Разматывались слои истлевшей ткани, и в каждом мы находили нечто ценное – то специи и смолы с одурманивающим ароматом, то древние монеты, то невиданные драгоценные украшения. Все это Найлз осматривал чрезвычайно внимательно.
Наконец мы сняли все слои, кроме последнего. Миниатюрная головка была обнажена, о былой роскоши волос говорили только две-три длинные пряди. Усохшие руки мумия держала сцепленными на груди – и в них-то оказалась вот эта золотая шкатулочка.
– Ой! – Эвелин всю передернуло от отвращения, свеженькая ладошка разжалась, и шкатулочка выпала.
– Не надо брезговать сокровищем египтянки, ведь я никогда не прощу себе, что похитил его. А также что сжег бедную мумию, – сказал Форсайт, живо подхватив шкатулочку, словно воспоминания придали энергичности его руке.

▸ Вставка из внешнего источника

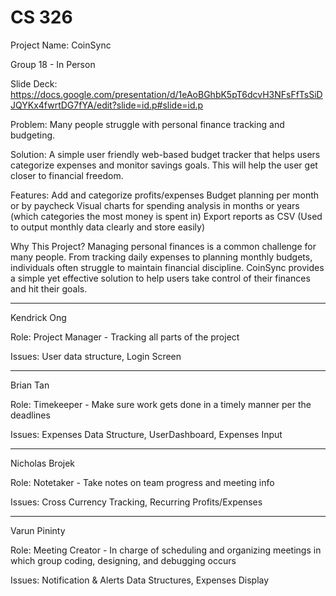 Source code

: # CS 326
Project Name: CoinSync
 
Group 18 - In Person

Slide Deck: https://docs.google.com/presentation/d/1eAoBGhbK5pT6dcvH3NFsFfTsSiDJQYKx4fwrtDG7fYA/edit?slide=id.p#slide=id.p

Problem: Many people struggle with personal finance tracking and budgeting.

Solution: A simple user friendly web-based budget tracker that helps users categorize expenses and monitor savings goals. This will help the user get closer to financial freedom. 

Features:
Add and categorize profits/expenses
Budget planning per month or by paycheck
Visual charts for spending analysis in months or years (which categories the most money is spent in)
Export reports as CSV (Used to output monthly data clearly and store easily)

Why This Project? 
Managing personal finances is a common challenge for many people. From tracking daily expenses to planning monthly budgets, individuals often struggle to maintain financial discipline. CoinSync provides a simple yet effective solution to help users take control of their finances and hit their goals.
<hr>

Kendrick Ong

Role: Project Manager - Tracking all parts of the project

Issues: User data structure, Login Screen

<hr>

Brian Tan

Role: Timekeeper - Make sure work gets done in a timely manner per the deadlines

Issues: Expenses Data Structure, UserDashboard, Expenses Input

<hr>

Nicholas Brojek

Role: Notetaker - Take notes on team progress and meeting info
 
Issues: Cross Currency Tracking, Recurring Profits/Expenses

<hr>

Varun Pininty

Role: Meeting Creator - In charge of scheduling and organizing meetings in which group coding, designing, and debugging occurs

Issues: Notification & Alerts Data Structures, Expenses Display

– Как это ты ее сжег, Пол? – воскликнула Эвелин, в волнении садясь прямо.
– Сейчас расскажу. Пока мы возились с Madame la Momie[36], наш костер почти погас. Зато мы услышали некие слабые, отдаленные звуки, и сердца наши так и забились.
– Подбросьте топлива! – закричал Найлз. – Это Джарнал! Он ищет нас! Не дайте пламени умереть, иначе умрем и мы с вами!
– Топливо кончилось – саркофаг был совсем маленький, – отвечал я и начал раздеваться. Я снимал и бросал на угли те предметы одежды, которые могли продлить агонию огня. Найлз делал то же самое. Увы, легкая ткань моментально сгорала, вовсе не давая дыма.
– Сожгите ее! – распорядился профессор, указывая на мумию.
Я колебался не дольше секунды. Снова послышались звуки рожка. Древние кости, рассудил я, спасут нас с профессором. И я повиновался ему без слов.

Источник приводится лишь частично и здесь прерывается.